Antranik 2 Mart 1918’de Rus generali üniformasıyla Erzurum’a geldi. Dördüncü rütbeden St. Vladimir ve İkinci rütbeden St. George madalyaları taşıyordu. Albay Morel’in üzerinde bulunan Erzurum Merkez Komutanlığını üzerine aldı. İlk olarak buradaki Rus subaylar ile bir toplantı yaparak şehirde asayişi sağlayacağını, burada bulunmalarının Rusya’nın menfaatine olduğunu söyledi, daha sonra sokaklara astırdığı beyannamelerle halkın işine devam etmesini, kim olursa olsun suçluların hemen cezalandırılacağını duyurdu. Ermeni birlikleri firar etmek üzereydiler, Antranik bunları kılıçla, yumrukla cepheye göndermeye uğraşıyordu. Erzincan’ı kurtaran Türk birlikleri Erzurum’a yaklaştıkça Ermeniler katliamlarını artırdılar. Antranik sinirlenmişti. Ermeni çetelerinin kaçmalarına mani olamıyordu. Köprüköy’e firarilerin imhası için yerleştirdiği makinalı tüfek bile işe yaramamıştı. Antranik ve Ermeni subaylar iki gün daha şehirde dayanarak mümkün olan tahripleri yaptıktan sonra şehrin boşaltılmasına karar verdiler. “Hürriyet Mücahitleri” Ermeni eşkiyası 11 Mart akşamı Erzurum’u terk etti[49]. Arkalarında yanan, harap olmuş bir şehir, kadın, çocuk, ihtiyar 8.000 ölü bırakarak kaçmışlardı. Şehirde bir tek ağaç bile bırakılmamıştı[50]. Antranik’in katliamları Erzurum’a münhasır kalmadı. Çekiliş sırasında yol üzerindeki bütün köy ve kasabalar yakılmıştı. Kınalı Karahaç Köyü ve çevresinde 7.060 Müslüman yakılarak katledilmişti[51]. Ilıca’da iki bin kişiyi akla gelmeyecek şekillerde öldürmüşlerdi[52]. Sarıkamış’ın Karahamza nahiyesinde 5337 Müslüman, Antranik’in emriyle katledilmiş, yüzlerce hane yıkılmıştı[53].

ANTRANİK KAFKASYA’DA

Erzurum’un kısa bir süre içerisinde hiçbir savunma olmadan çetelerin firarı yüzünden düşmesi, Antranik’in Rus ordusundan istifasına sebep oldu, general elbisesini çıkararak çete reisi elbisesini giydi. General Nazarbekov’a elçilerini göndererek, Gümrü’ye gelmek istediğini ve Zengezur Bölgesi’nde Türklere karşı çarpışabileceğini bildirdi. Nazarbekov bu planı uygun bularak Antranik’in Gümrü’ye gelmesini kabul etti. 10 Nisan 1918’de 400 seçilmiş Türkiye Ermenisi’nden oluşan “Özel Hareket Birliği” (Special Striking Division) ni kurdu. Bu birliğin amacı Rus sınırlarını korumak ve Türklerin Kafkasya’ya girmelerini önlemekti[54]. Bu birlik ayrıca Kafkasya’dan Türkiye’ye yerleştirilmiş olan Ermenilerin eski yerlerine yerleştirilmelerine de nezaret edecekti[55].
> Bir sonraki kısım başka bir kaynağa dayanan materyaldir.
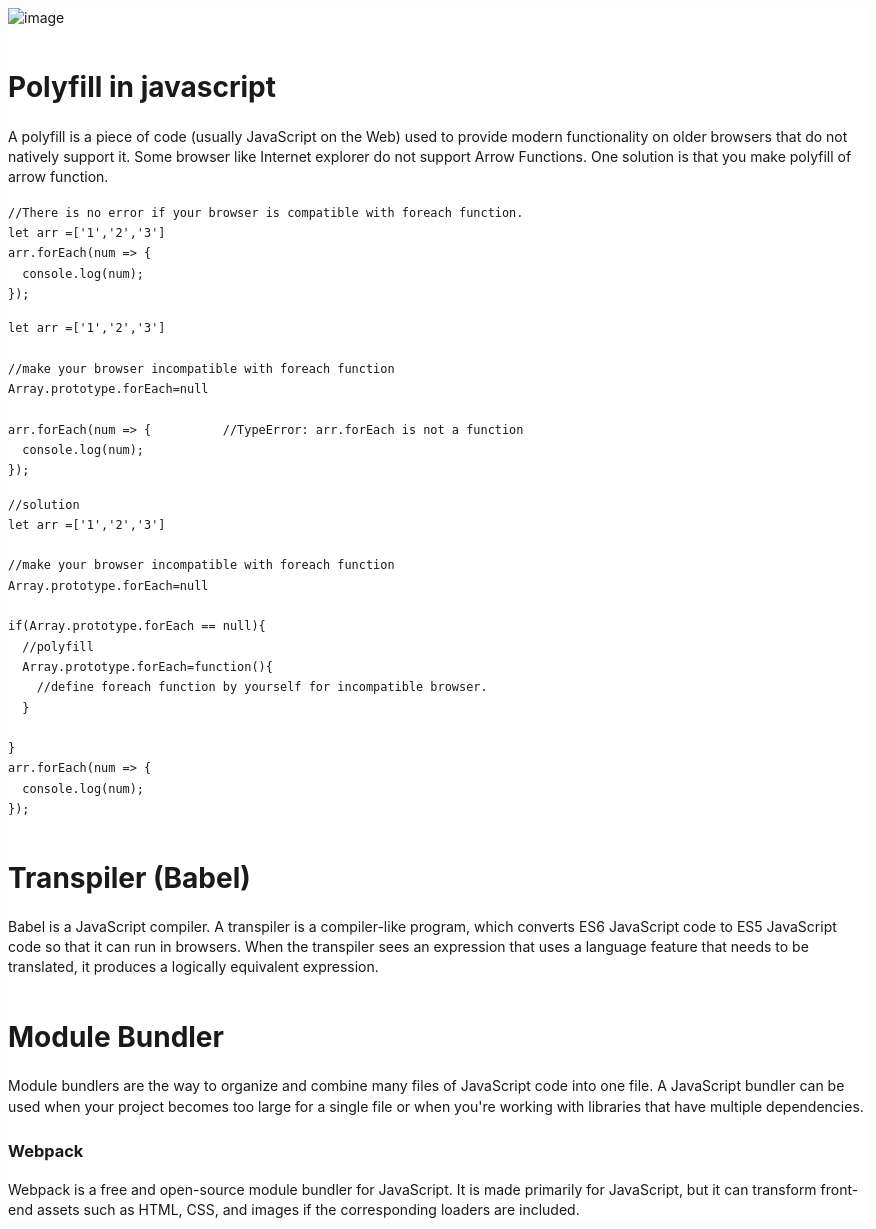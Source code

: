 ![image](https://user-images.githubusercontent.com/71166016/175239886-85ceb2bd-b062-415e-a23c-18cfd9d193fe.png)

# Polyfill in javascript
A polyfill is a piece of code (usually JavaScript on the Web) used to provide modern functionality on older browsers that do not natively support it. Some browser like Internet explorer do not support Arrow Functions. One solution is that you make polyfill of arrow function.
```
//There is no error if your browser is compatible with foreach function.
let arr =['1','2','3']
arr.forEach(num => {
  console.log(num);
});
```
```
let arr =['1','2','3']

//make your browser incompatible with foreach function
Array.prototype.forEach=null

arr.forEach(num => {          //TypeError: arr.forEach is not a function
  console.log(num);
});

```
```
//solution
let arr =['1','2','3']

//make your browser incompatible with foreach function
Array.prototype.forEach=null

if(Array.prototype.forEach == null){
  //polyfill
  Array.prototype.forEach=function(){
    //define foreach function by yourself for incompatible browser.
  }

}
arr.forEach(num => {        
  console.log(num);
});

```
# Transpiler (Babel)
Babel is a JavaScript compiler. A transpiler is a compiler-like program, which converts ES6 JavaScript code to ES5 JavaScript code so that it can run in browsers. When the transpiler sees an expression that uses a language feature that needs to be translated, it produces a logically equivalent expression.
# Module Bundler
Module bundlers are the way to organize and combine many files of JavaScript code into one file. A JavaScript bundler can be used when your project becomes too large for a single file or when you're working with libraries that have multiple dependencies.
### Webpack
Webpack is a free and open-source module bundler for JavaScript. It is made primarily for JavaScript, but it can transform front-end assets such as HTML, CSS, and images if the corresponding loaders are included.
Bu tarihlerde Kafkasya’da siyasi bir boşluk vardı. Türk birlikleri hızla bu bölgeye ilerliyorlardı. Özellikle Bakü’deki petrol kuyularının Türklerin eline geçmemesi gerektiğine inanan İngilizler bölgede kendilerine bağlı olabilecek askeri güç aradılar. Bağımsız büyük Ermenistan’ın kurulmasını ancak büyük bir devletin desteğinde gören Antranik, onlar için gayet uygun bir kişi idi. Savaş boyunca da müttefikler için çalışmıştı[56].

4 Haziran 1918’de Türklerle Ermeniler arasında Batum Anlaşmasının imzalanması İngilizlerin Kafkasya’daki bu politikalarına aykırı idi. Fakat Antranik’in bu antlaşmayı kabul etmeyerek Erivan’dan farklı bir yol takip etmesi İngilizlerin işine geldi. Antranik’e göre; Ermenistan toprakları Erzurum, Van, Muş ve Bitlis bölgelerini de içerisine almalıydı. Fakat Batum Antlaşmasına göre, bütün bu bölgeler Türklerin idaresinde kalıyordu[57]. Bu anlaşma ile Kafkasya Ermenileri ile Türkiye Ermenileri arasında önemli problemler ortaya çıktı. Kafkasya Ermenileri, Antranik ve çetesinin kendileri için sürekli problem çıkardığından ve huzuru bozduğundan şikayet ediyorlardı[58]. Ermenistan Cumhuriyeti’nin bu şartlar altında varlığını ve kuvvetlerini dağıtmayı reddeden Antranik, Doğu Anadolu’daki katliamlarına Culfa[59], Nahçivan[60], ve Zengezur bölgesinde de devam etti.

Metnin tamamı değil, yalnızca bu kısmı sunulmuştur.